**Problem requirements:**
Determine the number of lines in these entries that hold the word "application". Give the number and nothing more.

Rendered images with source text
──────────────────────────────
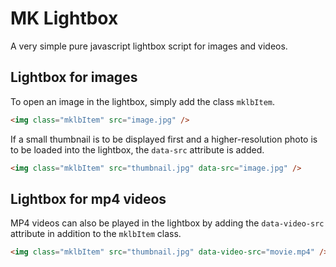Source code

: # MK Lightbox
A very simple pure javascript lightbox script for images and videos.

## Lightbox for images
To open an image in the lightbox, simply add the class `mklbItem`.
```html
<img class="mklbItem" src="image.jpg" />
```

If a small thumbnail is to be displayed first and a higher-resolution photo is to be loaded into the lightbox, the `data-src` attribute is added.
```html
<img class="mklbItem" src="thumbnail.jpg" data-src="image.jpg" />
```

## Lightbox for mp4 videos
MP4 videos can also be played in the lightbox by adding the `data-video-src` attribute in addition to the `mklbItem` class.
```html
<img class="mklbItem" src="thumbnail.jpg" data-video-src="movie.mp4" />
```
──────────────────────────────
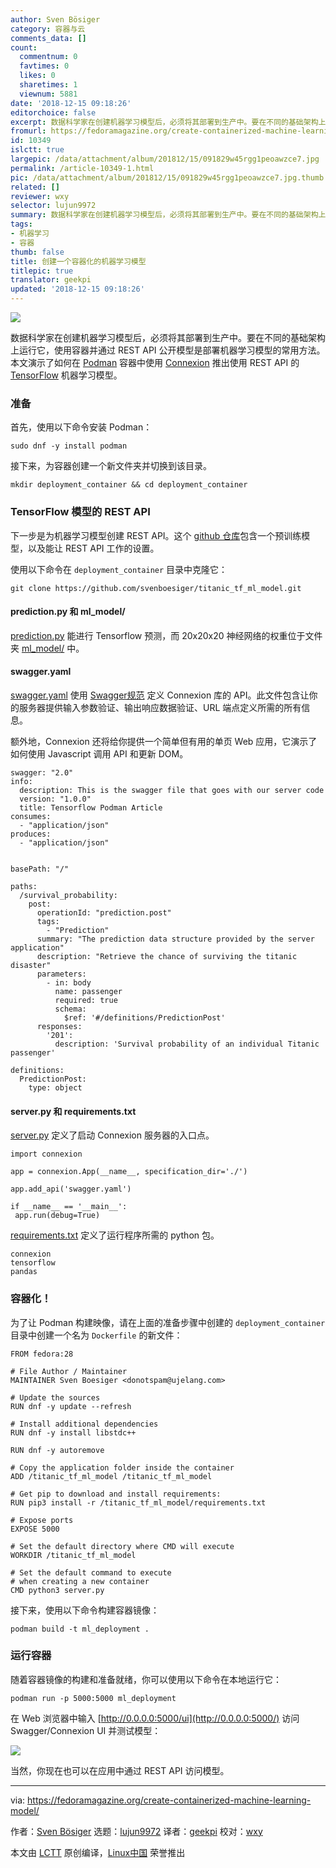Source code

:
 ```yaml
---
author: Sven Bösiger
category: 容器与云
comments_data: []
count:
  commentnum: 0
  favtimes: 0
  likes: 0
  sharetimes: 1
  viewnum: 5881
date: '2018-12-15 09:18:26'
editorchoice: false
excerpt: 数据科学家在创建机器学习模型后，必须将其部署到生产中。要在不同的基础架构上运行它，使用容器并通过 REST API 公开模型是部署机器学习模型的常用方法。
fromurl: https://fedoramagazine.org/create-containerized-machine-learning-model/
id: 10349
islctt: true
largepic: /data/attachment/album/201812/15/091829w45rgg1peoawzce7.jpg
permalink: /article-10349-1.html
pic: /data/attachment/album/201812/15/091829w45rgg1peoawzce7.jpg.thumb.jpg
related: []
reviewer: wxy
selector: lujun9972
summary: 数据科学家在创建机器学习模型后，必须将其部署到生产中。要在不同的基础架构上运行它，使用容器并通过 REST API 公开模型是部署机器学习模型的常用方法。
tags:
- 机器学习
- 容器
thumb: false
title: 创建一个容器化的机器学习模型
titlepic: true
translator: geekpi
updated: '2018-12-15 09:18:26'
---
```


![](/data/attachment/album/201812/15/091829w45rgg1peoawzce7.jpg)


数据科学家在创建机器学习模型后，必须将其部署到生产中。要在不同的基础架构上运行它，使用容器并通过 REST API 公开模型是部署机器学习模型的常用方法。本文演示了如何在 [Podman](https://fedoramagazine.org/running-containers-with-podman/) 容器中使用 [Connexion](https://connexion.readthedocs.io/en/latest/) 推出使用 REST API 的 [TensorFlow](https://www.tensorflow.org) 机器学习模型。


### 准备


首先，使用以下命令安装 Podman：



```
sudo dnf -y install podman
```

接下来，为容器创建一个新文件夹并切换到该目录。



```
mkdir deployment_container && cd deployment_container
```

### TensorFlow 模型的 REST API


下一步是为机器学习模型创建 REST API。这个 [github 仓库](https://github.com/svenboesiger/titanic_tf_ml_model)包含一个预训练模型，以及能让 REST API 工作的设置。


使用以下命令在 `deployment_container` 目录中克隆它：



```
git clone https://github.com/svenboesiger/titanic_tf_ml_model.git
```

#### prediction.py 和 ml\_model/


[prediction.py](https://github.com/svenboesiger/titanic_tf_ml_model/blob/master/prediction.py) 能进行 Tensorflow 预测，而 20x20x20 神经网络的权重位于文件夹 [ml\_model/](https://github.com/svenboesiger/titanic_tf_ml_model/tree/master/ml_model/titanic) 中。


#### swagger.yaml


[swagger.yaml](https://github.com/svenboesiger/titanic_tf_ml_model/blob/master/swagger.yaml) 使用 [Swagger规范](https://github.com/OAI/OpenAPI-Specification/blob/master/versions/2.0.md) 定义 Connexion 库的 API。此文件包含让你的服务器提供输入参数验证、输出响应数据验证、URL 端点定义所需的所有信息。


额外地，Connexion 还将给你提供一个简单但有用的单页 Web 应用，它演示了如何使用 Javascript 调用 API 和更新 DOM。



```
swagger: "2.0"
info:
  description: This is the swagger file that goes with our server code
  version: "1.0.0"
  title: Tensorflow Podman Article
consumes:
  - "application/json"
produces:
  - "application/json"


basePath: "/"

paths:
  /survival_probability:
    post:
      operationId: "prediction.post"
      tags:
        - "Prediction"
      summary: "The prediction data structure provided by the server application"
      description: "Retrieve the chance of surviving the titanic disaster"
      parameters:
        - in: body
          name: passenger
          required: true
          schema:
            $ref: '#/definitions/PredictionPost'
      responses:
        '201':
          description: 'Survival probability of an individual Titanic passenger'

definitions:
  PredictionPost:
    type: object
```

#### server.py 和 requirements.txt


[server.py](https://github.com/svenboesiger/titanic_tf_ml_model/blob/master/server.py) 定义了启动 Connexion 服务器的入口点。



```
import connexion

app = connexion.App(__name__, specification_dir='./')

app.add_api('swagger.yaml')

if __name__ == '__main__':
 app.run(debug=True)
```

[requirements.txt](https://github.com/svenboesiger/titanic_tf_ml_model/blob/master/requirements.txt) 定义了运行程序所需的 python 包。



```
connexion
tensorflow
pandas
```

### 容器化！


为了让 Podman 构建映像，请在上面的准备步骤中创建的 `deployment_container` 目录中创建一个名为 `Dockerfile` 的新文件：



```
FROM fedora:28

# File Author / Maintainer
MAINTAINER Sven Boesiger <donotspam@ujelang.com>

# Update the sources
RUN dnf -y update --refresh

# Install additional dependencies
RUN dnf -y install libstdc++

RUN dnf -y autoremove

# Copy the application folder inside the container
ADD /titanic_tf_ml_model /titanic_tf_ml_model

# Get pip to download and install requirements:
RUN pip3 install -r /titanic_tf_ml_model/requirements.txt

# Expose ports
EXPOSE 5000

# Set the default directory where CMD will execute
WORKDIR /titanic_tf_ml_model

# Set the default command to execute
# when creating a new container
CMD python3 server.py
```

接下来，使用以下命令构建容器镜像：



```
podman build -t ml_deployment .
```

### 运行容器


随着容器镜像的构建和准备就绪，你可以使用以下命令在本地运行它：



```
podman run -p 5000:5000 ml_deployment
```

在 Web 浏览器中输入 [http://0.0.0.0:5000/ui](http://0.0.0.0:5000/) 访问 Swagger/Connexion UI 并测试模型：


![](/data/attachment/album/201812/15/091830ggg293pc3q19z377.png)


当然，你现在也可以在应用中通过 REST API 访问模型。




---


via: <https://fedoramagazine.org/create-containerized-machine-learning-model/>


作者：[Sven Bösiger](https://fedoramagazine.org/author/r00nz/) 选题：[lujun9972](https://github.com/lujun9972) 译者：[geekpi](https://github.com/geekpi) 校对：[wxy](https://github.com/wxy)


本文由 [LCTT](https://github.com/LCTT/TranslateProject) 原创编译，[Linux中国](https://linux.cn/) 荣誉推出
──────────────────────────────
**Solved problem:**
4